◆ **Work required**: Using the listing that follows, filter out every line lacking the string "داده" and return the rest.

○ ○ ○ ○ ○

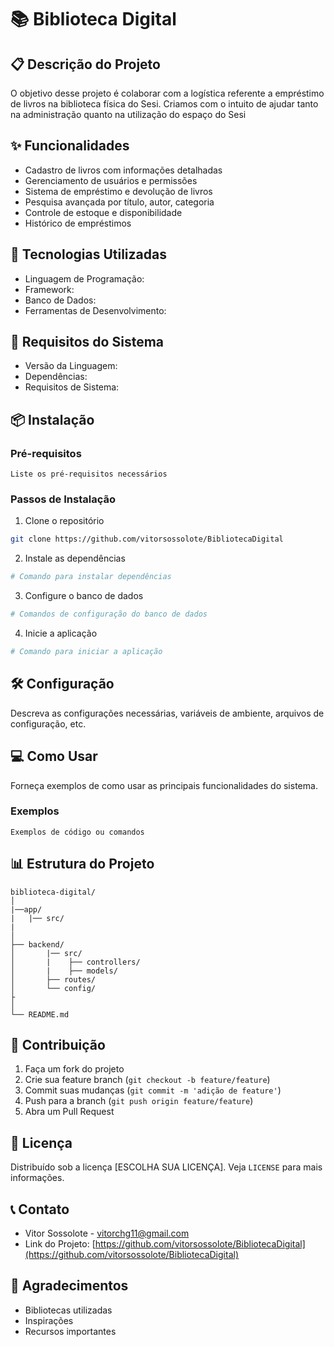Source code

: # 📚 Biblioteca Digital

## 📋 Descrição do Projeto
O objetivo desse projeto é colaborar com a logística referente a empréstimo de livros na biblioteca física do Sesi. Criamos com o intuito de ajudar tanto na administração quanto na utilização do espaço do Sesi

## ✨ Funcionalidades
- Cadastro de livros com informações detalhadas
- Gerenciamento de usuários e permissões
- Sistema de empréstimo e devolução de livros
- Pesquisa avançada por título, autor, categoria
- Controle de estoque e disponibilidade
- Histórico de empréstimos

## 🚀 Tecnologias Utilizadas
- Linguagem de Programação: 
- Framework: 
- Banco de Dados: 
- Ferramentas de Desenvolvimento:

## 🔧 Requisitos do Sistema
- Versão da Linguagem: 
- Dependências:
- Requisitos de Sistema:

## 📦 Instalação

### Pré-requisitos
```
Liste os pré-requisitos necessários
```

### Passos de Instalação
1. Clone o repositório
```bash
git clone https://github.com/vitorsossolote/BibliotecaDigital
```

2. Instale as dependências
```bash
# Comando para instalar dependências
```

3. Configure o banco de dados
```bash
# Comandos de configuração do banco de dados
```

4. Inicie a aplicação
```bash
# Comando para iniciar a aplicação
```

## 🛠️ Configuração
Descreva as configurações necessárias, variáveis de ambiente, arquivos de configuração, etc.

## 💻 Como Usar
Forneça exemplos de como usar as principais funcionalidades do sistema.

### Exemplos
```
Exemplos de código ou comandos
```

## 📊 Estrutura do Projeto
```
biblioteca-digital/
│
|──app/
|   |── src/
|
│
├── backend/
│       |── src/
│       |    ├── controllers/
│       |    ├── models/
│       ├── routes/
│       └── config/
├
│
└── README.md
```

## 🤝 Contribuição
1. Faça um fork do projeto
2. Crie sua feature branch (`git checkout -b feature/feature`)
3. Commit suas mudanças (`git commit -m 'adição de feature'`)
4. Push para a branch (`git push origin feature/feature`)
5. Abra um Pull Request

## 📜 Licença
Distribuído sob a licença [ESCOLHA SUA LICENÇA]. Veja `LICENSE` para mais informações.

## 📞 Contato
- Vitor Sossolote - [vitorchg11@gmail.com](mailto:vitorchg11@gmail.com)
- Link do Projeto: [https://github.com/vitorsossolote/BibliotecaDigital](https://github.com/vitorsossolote/BibliotecaDigital)

## 🌟 Agradecimentos
- Bibliotecas utilizadas
- Inspirações
- Recursos importantes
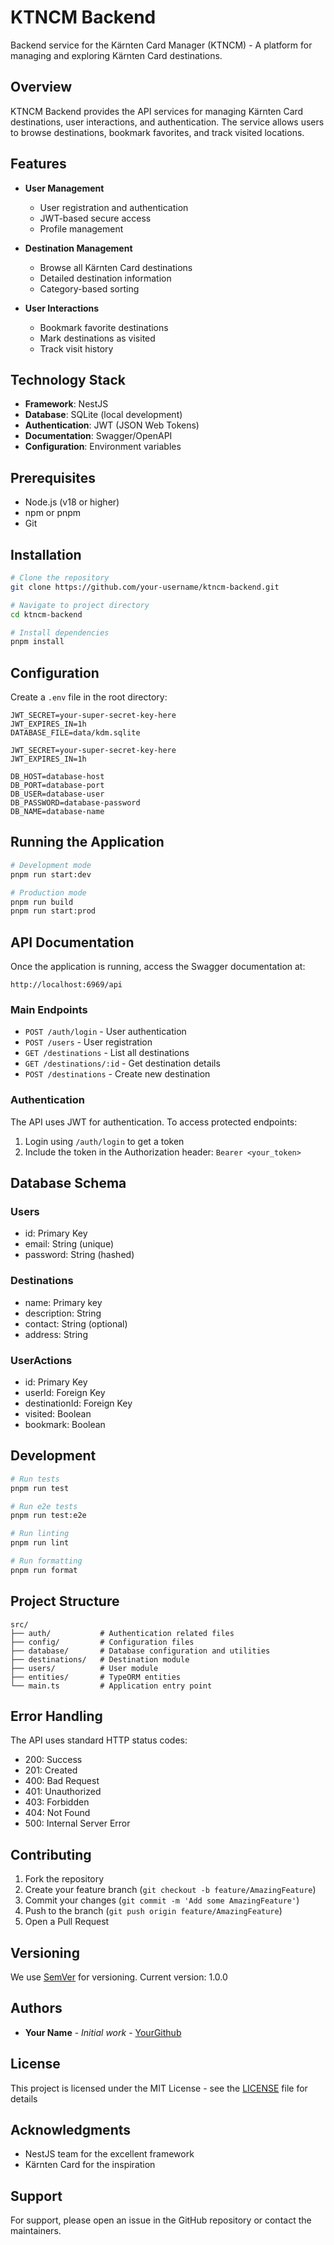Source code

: # KTNCM Backend

Backend service for the Kärnten Card Manager (KTNCM) - A platform for managing and exploring Kärnten Card destinations.

## Overview

KTNCM Backend provides the API services for managing Kärnten Card destinations, user interactions, and authentication. The service allows users to browse destinations, bookmark favorites, and track visited locations.

## Features

- **User Management**
  - User registration and authentication
  - JWT-based secure access
  - Profile management

- **Destination Management**
  - Browse all Kärnten Card destinations
  - Detailed destination information
  - Category-based sorting

- **User Interactions**
  - Bookmark favorite destinations
  - Mark destinations as visited
  - Track visit history

## Technology Stack

- **Framework**: NestJS
- **Database**: SQLite (local development)
- **Authentication**: JWT (JSON Web Tokens)
- **Documentation**: Swagger/OpenAPI
- **Configuration**: Environment variables

## Prerequisites

- Node.js (v18 or higher)
- npm or pnpm
- Git

## Installation

```bash
# Clone the repository
git clone https://github.com/your-username/ktncm-backend.git

# Navigate to project directory
cd ktncm-backend

# Install dependencies
pnpm install
```

## Configuration

Create a `.env` file in the root directory:

```env
JWT_SECRET=your-super-secret-key-here
JWT_EXPIRES_IN=1h
DATABASE_FILE=data/kdm.sqlite

JWT_SECRET=your-super-secret-key-here
JWT_EXPIRES_IN=1h

DB_HOST=database-host
DB_PORT=database-port
DB_USER=database-user
DB_PASSWORD=database-password
DB_NAME=database-name
```

## Running the Application

```bash
# Development mode
pnpm run start:dev

# Production mode
pnpm run build
pnpm run start:prod
```

## API Documentation

Once the application is running, access the Swagger documentation at:
```
http://localhost:6969/api
```

### Main Endpoints

- `POST /auth/login` - User authentication
- `POST /users` - User registration
- `GET /destinations` - List all destinations
- `GET /destinations/:id` - Get destination details
- `POST /destinations` - Create new destination

### Authentication

The API uses JWT for authentication. To access protected endpoints:
1. Login using `/auth/login` to get a token
2. Include the token in the Authorization header: `Bearer <your_token>`

## Database Schema

### Users
- id: Primary Key
- email: String (unique)
- password: String (hashed)

### Destinations
- name: Primary key
- description: String
- contact: String (optional)
- address: String

### UserActions
- id: Primary Key
- userId: Foreign Key
- destinationId: Foreign Key
- visited: Boolean
- bookmark: Boolean

## Development

```bash
# Run tests
pnpm run test

# Run e2e tests
pnpm run test:e2e

# Run linting
pnpm run lint

# Run formatting
pnpm run format
```

## Project Structure

```
src/
├── auth/           # Authentication related files
├── config/         # Configuration files
├── database/       # Database configuration and utilities
├── destinations/   # Destination module
├── users/          # User module
├── entities/       # TypeORM entities
└── main.ts         # Application entry point
```

## Error Handling

The API uses standard HTTP status codes:
- 200: Success
- 201: Created
- 400: Bad Request
- 401: Unauthorized
- 403: Forbidden
- 404: Not Found
- 500: Internal Server Error

## Contributing

1. Fork the repository
2. Create your feature branch (`git checkout -b feature/AmazingFeature`)
3. Commit your changes (`git commit -m 'Add some AmazingFeature'`)
4. Push to the branch (`git push origin feature/AmazingFeature`)
5. Open a Pull Request

## Versioning

We use [SemVer](http://semver.org/) for versioning. Current version: 1.0.0

## Authors

* **Your Name** - *Initial work* - [YourGithub](https://github.com/yourusername)

## License

This project is licensed under the MIT License - see the [LICENSE](LICENSE) file for details

## Acknowledgments

* NestJS team for the excellent framework
* Kärnten Card for the inspiration

## Support

For support, please open an issue in the GitHub repository or contact the maintainers.

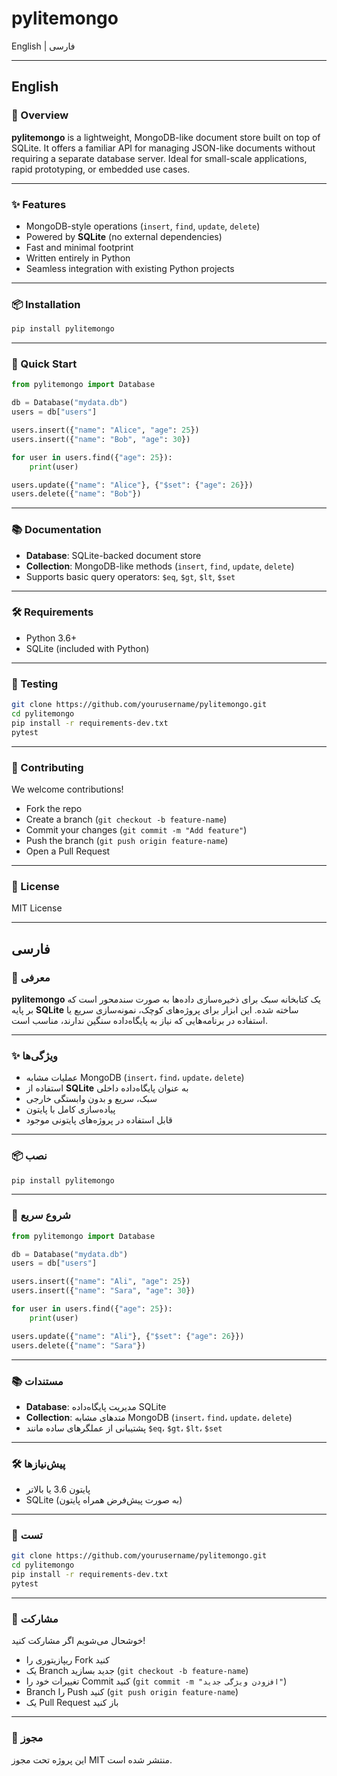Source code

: # pylitemongo

English | فارسی

---

## English

### 📌 Overview

**pylitemongo** is a lightweight, MongoDB-like document store built on top of SQLite. It offers a familiar API for managing JSON-like documents without requiring a separate database server. Ideal for small-scale applications, rapid prototyping, or embedded use cases.

---

### ✨ Features

* MongoDB-style operations (`insert`, `find`, `update`, `delete`)
* Powered by **SQLite** (no external dependencies)
* Fast and minimal footprint
* Written entirely in Python
* Seamless integration with existing Python projects

---

### 📦 Installation

```bash
pip install pylitemongo
```

---

### 🚀 Quick Start

```python
from pylitemongo import Database

db = Database("mydata.db")
users = db["users"]

users.insert({"name": "Alice", "age": 25})
users.insert({"name": "Bob", "age": 30})

for user in users.find({"age": 25}):
    print(user)

users.update({"name": "Alice"}, {"$set": {"age": 26}})
users.delete({"name": "Bob"})
```

---

### 📚 Documentation

* **Database**: SQLite-backed document store
* **Collection**: MongoDB-like methods (`insert`, `find`, `update`, `delete`)
* Supports basic query operators: `$eq`, `$gt`, `$lt`, `$set`

---

### 🛠 Requirements

* Python 3.6+
* SQLite (included with Python)

---

### 🧪 Testing

```bash
git clone https://github.com/yourusername/pylitemongo.git
cd pylitemongo
pip install -r requirements-dev.txt
pytest
```

---

### 🤝 Contributing

We welcome contributions!

* Fork the repo
* Create a branch (`git checkout -b feature-name`)
* Commit your changes (`git commit -m "Add feature"`)
* Push the branch (`git push origin feature-name`)
* Open a Pull Request

---

### 📜 License

MIT License

---

## فارسی

### 📌 معرفی

**pylitemongo** یک کتابخانه سبک برای ذخیره‌سازی داده‌ها به صورت سندمحور است که بر پایه **SQLite** ساخته شده. این ابزار برای پروژه‌های کوچک، نمونه‌سازی سریع یا استفاده در برنامه‌هایی که نیاز به پایگاه‌داده سنگین ندارند، مناسب است.

---

### ✨ ویژگی‌ها

* عملیات مشابه MongoDB (`insert`، `find`، `update`، `delete`)
* استفاده از **SQLite** به عنوان پایگاه‌داده داخلی
* سبک، سریع و بدون وابستگی خارجی
* پیاده‌سازی کامل با پایتون
* قابل استفاده در پروژه‌های پایتونی موجود

---

### 📦 نصب

```bash
pip install pylitemongo
```

---

### 🚀 شروع سریع

```python
from pylitemongo import Database

db = Database("mydata.db")
users = db["users"]

users.insert({"name": "Ali", "age": 25})
users.insert({"name": "Sara", "age": 30})

for user in users.find({"age": 25}):
    print(user)

users.update({"name": "Ali"}, {"$set": {"age": 26}})
users.delete({"name": "Sara"})
```

---

### 📚 مستندات

* **Database**: مدیریت پایگاه‌داده SQLite
* **Collection**: متدهای مشابه MongoDB (`insert`، `find`، `update`، `delete`)
* پشتیبانی از عملگرهای ساده مانند `$eq`، `$gt`، `$lt`، `$set`

---

### 🛠 پیش‌نیازها

* پایتون 3.6 یا بالاتر
* SQLite (به صورت پیش‌فرض همراه پایتون)

---

### 🧪 تست

```bash
git clone https://github.com/yourusername/pylitemongo.git
cd pylitemongo
pip install -r requirements-dev.txt
pytest
```

---

### 🤝 مشارکت

خوشحال می‌شویم اگر مشارکت کنید!

* ریپازیتوری را Fork کنید
* یک Branch جدید بسازید (`git checkout -b feature-name`)
* تغییرات خود را Commit کنید (`git commit -m "افزودن ویژگی جدید"`)
* Branch را Push کنید (`git push origin feature-name`)
* یک Pull Request باز کنید

---

### 📜 مجوز

این پروژه تحت مجوز MIT منتشر شده است.
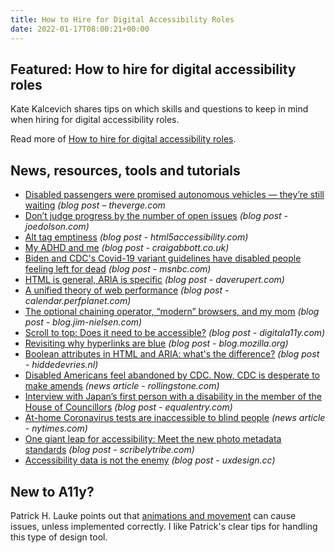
 ```yaml
---
title: How to Hire for Digital Accessibility Roles
date: 2022-01-17T08:00:21+00:00
---
```


## Featured: How to hire for digital accessibility roles

Kate Kalcevich shares tips on which skills and questions to keep in mind when hiring for digital accessibility roles.

Read more of [How to hire for digital accessibility roles](https://www.smashingmagazine.com/2022/01/how-hire-digital-accessibility-roles/).

## News, resources, tools and tutorials

- [Disabled passengers were promised autonomous vehicles — they’re still waiting](https://www.theverge.com/22832657/autonomous-vehicles-disabled-accessible-challenges-design) *(blog post – theverge.com*
- [Don’t judge progress by the number of open issues](https://www.joedolson.com/2022/01/dont-judge-progress-by-the-number-of-open-issues/) _(blog post - joedolson.com)_
- [Alt tag emptiness](https://html5accessibility.com/stuff/2022/01/10/alt-tag-emptiness/) *(blog post - html5accessibility.com)*
- [My ADHD and me](https://www.craigabbott.co.uk/blog/my-adhd-and-me) *(blog post - craigabbott.co.uk)*
- [Biden and CDC's Covid-19 variant guidelines have disabled people feeling left for dead](https://www.msnbc.com/opinion/biden-cdc-s-covid-19-variant-guidelines-have-disabled-people-n1286967) *(blog post - msnbc.com)*
- [HTML is general, ARIA is specific](https://daverupert.com/2022/01/html-is-general-aria-is-specific/) *(blog post - daverupert.com)*
- [A unified theory of web performance](https://calendar.perfplanet.com/2021/a-unified-theory-of-web-performance/) *(blog post - calendar.perfplanet.com)*
- [The optional chaining operator, “modern” browsers, and my mom](https://blog.jim-nielsen.com/2022/a-web-for-all/) *(blog post - blog.jim-nielsen.com)*
- [Scroll to top: Does it need to be accessible?](https://www.digitala11y.com/scroll-to-top-does-it-need-to-be-accessible/) *(blog post - digitala11y.com)*
- [Revisiting why hyperlinks are blue](https://blog.mozilla.org/en/internet-culture/why-are-hyperlinks-blue-revisited/) *(blog post - blog.mozilla.org)*
- [Boolean attributes in HTML and ARIA: what's the difference?](https://hiddedevries.nl/en/blog/2022-01-12-boolean-attributes-in-html-and-aria-whats-the-difference) *(blog post - hiddedevries.nl)*
- [Disabled Americans feel abandoned by CDC. Now, CDC is desperate to make amends](https://www.rollingstone.com/politics/politics-news/covid-cdc-disability-comorbidity-anger-1282759/) *(news article - rollingstone.com)*
- [Interview with Japan’s first person with a disability in the member of the House of Councillors](https://equalentry.com/interview-with-japans-first-person-with-a-disability-in-the-member-of-the-house-of-councillors/) *(blog post - equalentry.com)*
- [At-home Coronavirus tests are inaccessible to blind people](https://www.nytimes.com/2022/01/10/health/covid-tests-blind-people.html) *(news article - nytimes.com)*
- [One giant leap for accessibility: Meet the new photo metadata standards](https://www.scribelytribe.com/blog/one-giant-leap-for-accessibility-meet-the-new-photo-metadata-standards) *(blog post - scribelytribe.com)*
- [Accessibility data is not the enemy](https://uxdesign.cc/accessibility-data-is-not-the-enemy-9e93961b437a) *(blog post - uxdesign.cc)*

## New to A11y?

Patrick H. Lauke points out that [animations and movement](https://tetralogical.com/blog/2022/01/10/animations-and-flashing-content/) can cause issues, unless implemented correctly. I like Patrick's clear tips for handling this type of design tool.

○ ○ ○ ○ ○

◆ **Exercise response**:
**pylitemongo** یک کتابخانه سبک برای ذخیره‌سازی داده‌ها به صورت سندمحور است که بر پایه **SQLite** ساخته شده. این ابزار برای پروژه‌های کوچک، نمونه‌سازی سریع یا استفاده در برنامه‌هایی که نیاز به پایگاه‌داده سنگین ندارند، مناسب است.
* استفاده از **SQLite** به عنوان پایگاه‌داده داخلی
* **Database**: مدیریت پایگاه‌داده SQLite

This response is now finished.